If the backing loses value, the dollars lose value, just like any financial security. The dollars would also lose value if the bank were robbed of some of its silver.
Robert,
Do you have an updated link for the interview of economist John Williams? The link is no longer correct.
Mike, you’re obsessed with having money backed by assets, but no one cares about that. The increased money supply causes inflation and the lower interest rates encourage malinvestments which cause boom/bust business cycles.
Sorry about the bad link to the Williams interview. This should work:
http://www.weedenco.com/welling/Downloads/2006/0804welling022106.pdf
Then you admit your error, Mike_Sproul: The two cases are not equal. If one bank maintains 100 silver oz, and 100 outstanding notes, it can maintinan a note at 1 Ag oz value, while the other bank cannot. It’s true that the former could lose value for its notes if the silver is stolen, but in the latter case it does not require a property rights violation at all.
Person:
The fractional reserve bank does not have to be able to pay 1 oz. on demand. As long as customers agree to accept dollars that are backed by a combination of silver and IOU’s, sometimes redeemable for silver and sometimes not, nobody’s property rights are violated.
BTW: I could count on one hand the number of times I’ve seen anyone on this website admit to an error, no matter how wrong they were.
M. Sproul, is there a confusion between wanting the paper money versus the silver as currency? Some people are presumed to want to use paper currency per se but want to make the money stable by anchoring against a standard to make sure that a known paper money quantity standard is adhered to and therefore don’t care what the dollar/ounce ratio is as long as it’s openly known.

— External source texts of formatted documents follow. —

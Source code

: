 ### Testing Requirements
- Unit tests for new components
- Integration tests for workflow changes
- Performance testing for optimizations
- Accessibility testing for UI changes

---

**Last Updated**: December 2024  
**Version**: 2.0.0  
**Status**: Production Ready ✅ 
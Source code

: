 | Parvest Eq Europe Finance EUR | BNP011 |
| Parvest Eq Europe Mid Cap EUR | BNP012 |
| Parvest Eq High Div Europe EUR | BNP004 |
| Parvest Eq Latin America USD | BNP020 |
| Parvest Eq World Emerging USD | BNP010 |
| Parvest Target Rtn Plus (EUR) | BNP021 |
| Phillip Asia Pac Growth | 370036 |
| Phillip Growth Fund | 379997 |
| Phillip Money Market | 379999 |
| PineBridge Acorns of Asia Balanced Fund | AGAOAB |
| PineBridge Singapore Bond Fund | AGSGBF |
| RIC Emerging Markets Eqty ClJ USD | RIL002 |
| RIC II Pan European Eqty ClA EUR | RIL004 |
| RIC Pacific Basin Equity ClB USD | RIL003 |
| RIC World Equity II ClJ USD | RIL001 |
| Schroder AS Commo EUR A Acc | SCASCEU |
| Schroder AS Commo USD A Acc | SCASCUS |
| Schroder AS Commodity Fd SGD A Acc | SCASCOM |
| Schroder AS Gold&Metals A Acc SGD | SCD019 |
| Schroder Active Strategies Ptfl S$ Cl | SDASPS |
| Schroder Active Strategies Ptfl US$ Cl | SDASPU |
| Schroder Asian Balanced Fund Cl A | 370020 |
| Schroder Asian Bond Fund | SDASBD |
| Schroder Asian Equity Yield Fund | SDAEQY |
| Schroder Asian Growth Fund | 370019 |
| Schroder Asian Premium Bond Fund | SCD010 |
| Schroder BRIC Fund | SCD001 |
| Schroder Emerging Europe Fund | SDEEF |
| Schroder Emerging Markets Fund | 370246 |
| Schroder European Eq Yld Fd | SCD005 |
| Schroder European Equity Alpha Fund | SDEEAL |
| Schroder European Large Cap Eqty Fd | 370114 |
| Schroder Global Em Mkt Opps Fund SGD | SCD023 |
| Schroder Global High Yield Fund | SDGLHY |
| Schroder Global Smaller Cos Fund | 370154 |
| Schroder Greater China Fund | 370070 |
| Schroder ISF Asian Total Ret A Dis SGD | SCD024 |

Others, on the other hand, want to use silver as money but apparently find paper money more convenient yet at the same time are expecting to redeem a pre-determined amount of silver for a dollar every now and then and are going to be most grumpy when the bank decides to change the silver/dollar when it’s convenient or declare that silver is not redeemable at the moment.
Mike_Sproul: The question was whether the bank can maintain a dollar at 1 Ag oz when it expands credit. You claimed it could. I showed you how it could not. That is your error. (Remember, the bank notes cannot be worth *more* than an Ag oz, because the bank isn’t obligated to give more than one Ag oz for a note.
And my other point was that this inability to maintain value is a result of behavior that *does not* violate any property rights — specifically, revaluation of farms and future streams of income.
M Sproul> As long as customers agree…
Oh dear.
TLWP:
I give green paper dollars to my bank all the time, and they give me checking account dollars in exchange. If I try to get back my green dollars at night or on the weekend, I can only get $300, unless the ATM is broken, in which case I can get nothing. I’ll admit that this makes me grumpy, but I still do business with the bank and voluntarily hand them my green dollars in exchange for interest and other banking services. The case is no different for silver.
Person:
Bank A issues $200, backed by 200 oz. of silver. Bank B issues $200, backed by 100 oz of silver plus IOU’s that can be sold at any time for 100 oz. of silver. The dollars of both banks will be worth 1 oz. each. If they fell to .99 oz., then anyone, including the bank itself, would eagerly buy them back and make a profit of .01 oz per dollar.
Furthermore, bank B is less vulnerable to robbery, and has the advantage of earning interest to cover expenses,
I have heard from other sources that the inventory of New York luxury condos is rapidly shrinking, even while brokers and agents continue to complain that sales are slow. Not quite sure I understand how these two factors can be in place at one time.